Chained to your home Equity: Home equity loans that rise to 125% and even beyond may be a solution for those who need to consolidate debt, but beware, there are consequences when it comes time to sell a home.

August 30, 1998|By Kristine Henry | Kristine Henry,SUN STAFF

The soon-to-be bride had no choice.

The balance on her dress was due, the caterer wanted his money and the DJ wasn't playing for free. Without the cash to pay upfront, she did what anyone might do -- she put it on plastic.

A year after the wedding, Bridgette -- who asked that her last name not be used -- found herself with $12,000 in credit-card bills in addition to an $18,000 balance on a home-improvement loan.
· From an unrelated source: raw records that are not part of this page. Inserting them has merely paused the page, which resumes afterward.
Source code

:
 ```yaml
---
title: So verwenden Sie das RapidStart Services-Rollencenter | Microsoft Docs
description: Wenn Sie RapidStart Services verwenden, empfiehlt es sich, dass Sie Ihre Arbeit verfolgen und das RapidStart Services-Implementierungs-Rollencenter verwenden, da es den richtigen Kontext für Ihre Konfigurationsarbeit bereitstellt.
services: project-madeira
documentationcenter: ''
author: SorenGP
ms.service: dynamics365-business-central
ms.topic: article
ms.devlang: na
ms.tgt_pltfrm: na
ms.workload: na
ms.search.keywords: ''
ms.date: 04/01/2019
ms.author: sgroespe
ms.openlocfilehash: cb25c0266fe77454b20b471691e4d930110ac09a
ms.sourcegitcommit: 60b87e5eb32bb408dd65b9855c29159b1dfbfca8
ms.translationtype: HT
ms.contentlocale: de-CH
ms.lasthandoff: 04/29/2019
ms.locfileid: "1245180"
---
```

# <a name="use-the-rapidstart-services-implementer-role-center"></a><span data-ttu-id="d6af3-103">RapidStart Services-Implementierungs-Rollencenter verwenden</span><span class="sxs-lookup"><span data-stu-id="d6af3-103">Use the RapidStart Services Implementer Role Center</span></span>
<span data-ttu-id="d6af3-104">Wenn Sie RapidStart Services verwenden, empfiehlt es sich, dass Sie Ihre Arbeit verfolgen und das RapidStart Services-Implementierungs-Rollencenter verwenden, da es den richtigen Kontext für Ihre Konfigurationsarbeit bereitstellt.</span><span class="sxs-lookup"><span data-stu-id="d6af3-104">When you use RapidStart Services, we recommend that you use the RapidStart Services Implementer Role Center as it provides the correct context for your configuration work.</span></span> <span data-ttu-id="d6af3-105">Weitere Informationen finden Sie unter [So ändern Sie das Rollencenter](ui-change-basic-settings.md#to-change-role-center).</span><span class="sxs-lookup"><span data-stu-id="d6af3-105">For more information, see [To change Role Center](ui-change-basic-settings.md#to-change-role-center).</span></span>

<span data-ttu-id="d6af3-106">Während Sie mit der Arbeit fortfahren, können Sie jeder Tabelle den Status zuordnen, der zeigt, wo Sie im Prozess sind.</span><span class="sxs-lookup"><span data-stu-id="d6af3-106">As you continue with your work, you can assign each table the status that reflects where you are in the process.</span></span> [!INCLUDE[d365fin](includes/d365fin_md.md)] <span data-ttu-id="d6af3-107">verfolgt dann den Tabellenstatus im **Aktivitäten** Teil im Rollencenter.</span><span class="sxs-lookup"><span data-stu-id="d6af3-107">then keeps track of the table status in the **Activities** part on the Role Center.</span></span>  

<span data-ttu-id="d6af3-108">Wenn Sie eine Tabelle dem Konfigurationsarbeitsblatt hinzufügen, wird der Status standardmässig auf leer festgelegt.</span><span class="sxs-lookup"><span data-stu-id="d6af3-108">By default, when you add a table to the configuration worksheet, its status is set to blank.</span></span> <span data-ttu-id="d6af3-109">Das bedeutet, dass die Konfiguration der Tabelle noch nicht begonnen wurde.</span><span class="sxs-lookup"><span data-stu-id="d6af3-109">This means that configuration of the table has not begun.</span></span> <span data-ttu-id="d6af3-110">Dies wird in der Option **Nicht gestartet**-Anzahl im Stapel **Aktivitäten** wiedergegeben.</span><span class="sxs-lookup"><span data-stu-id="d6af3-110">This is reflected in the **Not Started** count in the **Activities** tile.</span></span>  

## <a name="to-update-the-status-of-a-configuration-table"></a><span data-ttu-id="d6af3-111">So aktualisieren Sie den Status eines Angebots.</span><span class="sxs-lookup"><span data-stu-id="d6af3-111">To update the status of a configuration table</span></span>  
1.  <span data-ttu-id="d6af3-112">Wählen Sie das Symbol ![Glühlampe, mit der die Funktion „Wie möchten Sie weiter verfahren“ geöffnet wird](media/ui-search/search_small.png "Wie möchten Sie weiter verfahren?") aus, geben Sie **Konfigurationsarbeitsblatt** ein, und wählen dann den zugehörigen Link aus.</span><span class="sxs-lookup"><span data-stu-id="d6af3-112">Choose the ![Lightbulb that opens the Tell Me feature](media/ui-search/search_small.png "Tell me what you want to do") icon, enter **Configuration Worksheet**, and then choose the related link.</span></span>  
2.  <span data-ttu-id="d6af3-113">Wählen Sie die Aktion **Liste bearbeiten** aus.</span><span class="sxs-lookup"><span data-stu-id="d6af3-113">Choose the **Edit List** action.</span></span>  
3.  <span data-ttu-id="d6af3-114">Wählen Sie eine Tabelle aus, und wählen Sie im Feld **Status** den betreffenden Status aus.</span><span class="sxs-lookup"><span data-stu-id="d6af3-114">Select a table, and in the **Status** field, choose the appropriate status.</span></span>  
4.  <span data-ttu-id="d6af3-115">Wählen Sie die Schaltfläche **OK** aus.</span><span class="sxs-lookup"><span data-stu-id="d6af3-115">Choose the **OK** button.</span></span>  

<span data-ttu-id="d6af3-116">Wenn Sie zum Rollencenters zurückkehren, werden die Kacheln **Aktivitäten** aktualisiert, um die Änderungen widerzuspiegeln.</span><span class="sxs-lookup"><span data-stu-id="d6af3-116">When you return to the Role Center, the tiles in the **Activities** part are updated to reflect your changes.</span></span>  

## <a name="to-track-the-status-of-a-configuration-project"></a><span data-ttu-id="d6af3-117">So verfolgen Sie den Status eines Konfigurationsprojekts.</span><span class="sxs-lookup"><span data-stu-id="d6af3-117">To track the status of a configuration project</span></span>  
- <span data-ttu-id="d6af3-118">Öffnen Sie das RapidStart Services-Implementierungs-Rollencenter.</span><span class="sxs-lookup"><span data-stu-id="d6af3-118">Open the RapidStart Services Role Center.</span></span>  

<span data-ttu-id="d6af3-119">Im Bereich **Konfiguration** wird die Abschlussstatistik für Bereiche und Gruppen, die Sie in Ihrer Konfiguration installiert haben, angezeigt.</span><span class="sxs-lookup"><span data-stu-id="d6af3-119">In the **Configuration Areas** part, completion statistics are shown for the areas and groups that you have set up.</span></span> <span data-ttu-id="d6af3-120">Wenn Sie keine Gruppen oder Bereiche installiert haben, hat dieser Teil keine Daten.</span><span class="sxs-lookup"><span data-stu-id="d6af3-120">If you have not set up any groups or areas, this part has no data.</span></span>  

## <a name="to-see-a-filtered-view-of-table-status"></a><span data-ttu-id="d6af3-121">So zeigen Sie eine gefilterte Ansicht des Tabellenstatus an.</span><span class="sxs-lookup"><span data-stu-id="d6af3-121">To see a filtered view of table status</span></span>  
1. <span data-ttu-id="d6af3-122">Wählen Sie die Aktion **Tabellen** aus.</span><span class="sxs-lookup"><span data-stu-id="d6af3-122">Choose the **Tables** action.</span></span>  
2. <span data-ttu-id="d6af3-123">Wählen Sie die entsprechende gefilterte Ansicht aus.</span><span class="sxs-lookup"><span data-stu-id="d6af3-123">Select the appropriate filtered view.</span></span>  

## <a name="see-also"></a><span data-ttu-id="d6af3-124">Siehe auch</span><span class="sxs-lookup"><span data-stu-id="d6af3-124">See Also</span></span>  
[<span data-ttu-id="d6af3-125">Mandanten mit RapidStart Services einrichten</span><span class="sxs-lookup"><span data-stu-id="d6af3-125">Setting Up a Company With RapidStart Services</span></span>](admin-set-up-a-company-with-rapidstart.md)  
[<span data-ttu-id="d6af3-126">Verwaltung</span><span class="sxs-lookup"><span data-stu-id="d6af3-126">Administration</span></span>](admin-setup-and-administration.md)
Wanting to consolidate her bills and decrease her monthly debt payments, Bridgette went to the bank and got a home-equity loan for $26,600.

What makes her situation unusual is that she had only about $12,000 worth of equity in her home.

Bridgette is one of the 350,000 Americans who, this year, took out an increasingly popular type of loan that allows consumers to borrow up to, and sometimes more than, 125 percent of the value of their houses, rather than the typical 80 percent limit. She and her husband now owe $81,000 on their east Baltimore County rowhouse, which is appraised at $67,000.

Because such "no-equity loans" come with lower interest rates than most credit cards, about 13 to 15 percent, and they let consumers spread payments over 15 years, they can bring instant relief to people whose monthly bills have gotten out of control. Bridgette's payments on her credit-card debt and home-improvement loan dropped from $1,000 a month to less than $400.

"Money only goes so far," she said, "and this loan helped us a lot."

But such loans come with drawbacks that some consumer advocates and mortgage brokers say outweigh their benefits.

The loans make selling a house and buying a new one more costly -- if not impossible.

Refinancing to a lower rate is out of the question, since most lenders will go only to 90 percent of the home's value.

People who pay off their credit cards with the loan and then head right back to the department stores and ring up another huge balance will be in worse financial straits than before -- and this time their houses are on the line.

"We always felt that sort of loan-to-value ratio would put a burden on our customers," said Tony Mattera, spokesman for Crestar Bank, which discourages no-equity loans. "When you go to sell your home, it's possible you'll have negative equity and have some gigantic out-of-pocket outlay in order to sell your home."

Some lenders may let people transfer the loan to a new home. Other lenders, however, require the no-equity loan to be paid when a homeowner decides to sell.

If Bridgette sold her house today at the appraised value, for example, she'd likely have to come up with $14,000 to pay off the no-equity loan.

The loans also raise issues for people who want to refinance. Banks and mortgage brokers generally don't retain and service mortgages that they make.

Instead, they sell them on secondary markets, and government-chartered agencies Fannie Mae and Freddie Mac are by far the largest buyers. So most lenders must make sure their loans conform to Fannie Mae and Freddie Mac guidelines. Both agencies frown on loans that put people in a position of owing more than 90 percent of a home's value.

"What consumers should be asking is, even if it's portable, will I have trouble with my next first mortgage?" said Neil Sweren, president of American Home Loan Inc. and past president of the Maryland Association of Mortgage Brokers. "If they want an FHA or Fannie Mae or Freddie Mac first mortgage, they might have problems. It's hard to tell how big of a problem it is, I don't think they've [no-equity loans] been around long enough to really tell."

Higher rates

Buyers can find lenders -- called sub-prime lenders -- who are not bound by Fannie Mae and Freddie Mac's standards, but the interest rates generally are higher. For example, First Plus Financial Group of Dallas, the largest no-equity home loan lender, also offers 30-year first mortgages. But they generally run about 10.6 percent, while conventional 30-year mortgages now average about 7 percent.

John Hauge, a group executive of financial strategies at First Plus, said his customers have already entered the world of nonconforming loans when they take out a no-equity loan, so the Fannie Mae and Freddie Mac guidelines are irrelevant.

"If they wanted to do that [obtain conforming first mortgages] they would have taken steps prior to coming to us and not run up credit-card debt," he said.

"Our loan enables people to get ahead," said Bill Benac, First Plus' chief financial officer. "When payments drop from $1,000 to $500, a borrower suddenly has a considerable amount of disposable income and it gives them the room to breathe that they need. Over time, the credit ratings of our borrowers tend to improve, not deteriorate."

A recent study by Brittain Associates of Atlanta found that in the past two years more than 4 million households have used home-equity loans -- including traditional and no-equity -- to pay down credit-card balances.